172–173 Bucolic War▲
In 172 the Bucoli (herdsmen who lived in the Nile Delta) took up arms over a tax dispute and, under the leadership of the priest Isodorus, defeated a Roman legion sent against them. Avidius Cassius, governor of Syria, marched into Egypt to protect Alexandria from this threat, but refused to be drawn into battle against the numerous rebels. Instead he pursued a campaign of attrition and intrigue, gradually undermining Bucoli unity until, by late 173, the revolt collapsed.
? Apr–28 Jul 175 Avidius Cassius’ Revolt▲
In late April 175 Avidius Cassius, imperial legate of Syria and a hero of Lucius Verus’ Parthian War, responded to false reports that Marcus Aurelius had died of illness by proclaiming himself emperor (allegedly he had been misled by Marcus’ wife Faustina, who wanted to secure the position of her under-aged son Commodus). Cassius gained the support of the provinces of Egypt (which he made his base of operations), Syria, and Arabia, but was swiftly denounced by the Senate. When Marcus moved to invade Egypt with overwhelming force, one of Cassius’ own centurions turned against him in July, sending the murdered usurper’s head to Marcus as proof.
177 Mauri War of 177▲
In 177 the Mauri mounted another major raid on Roman Spain from North Africa, landing at Malaca (Malaga) in the province of Baetica and laying siege to the inland town of Singilia Barba (Antequera).

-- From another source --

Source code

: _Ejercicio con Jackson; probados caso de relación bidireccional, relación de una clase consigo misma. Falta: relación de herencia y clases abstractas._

However, they had been trailed from the Atlas mountains by C. Vallius Maximianus, the procurator of Mauretania Tingitana, who vanquished the invaders by setting his legion on them from behind.
28 Mar–1 Jun 193 Principate of Didius Julianus▲
On 28 March 193—the same day they assassinated Pertinax—the Praetorian Guard announced that the position of Emperor would be sold to the highest bidder. After several hours of bidding, Didius Julianus, former proconsul of Africa, won the title by offering 25,000 sesterces to each Praetorian. This corrupt path of accession provoked popular outrage in Rome and civil war in the Empire. Unable to stop Septimius Severus’ invasion of Italy, Julianus was denounced by the Senate and killed by a soldier in his palace on 1 June.
9–19 Apr 193 Pescennius Niger▲
Soon after Didius Julianus became emperor, a short-lived popular uprising broke out in Rome, with the mob seizing control of the Circus Maximus and calling for Pescennius Niger and the Syrian legions to take the throne. Emboldened, Niger proclaimed himself emperor in April 193, receiving the support of the eastern provinces, and accepting embassies from Parthia and other countries across the continent of Asia. However, rather than marching on Rome immediately, he remained in Antioch and did not even order Egypt to cut the Roman grain supply.
11 Apr 193 Septimius Severus▲
Following the accession of Didius Julianus as emperor and receiving news of Pescennius Niger’s counter-claim, Septimius Severus, governor of both the Pannonian provinces, announced his desire to avenge the death of the emperor Pertinax. Rallying both the Danube legions and the Roman clients in Germania to his cause, Severus was proclaimed emperor in Carnuntum in April 193.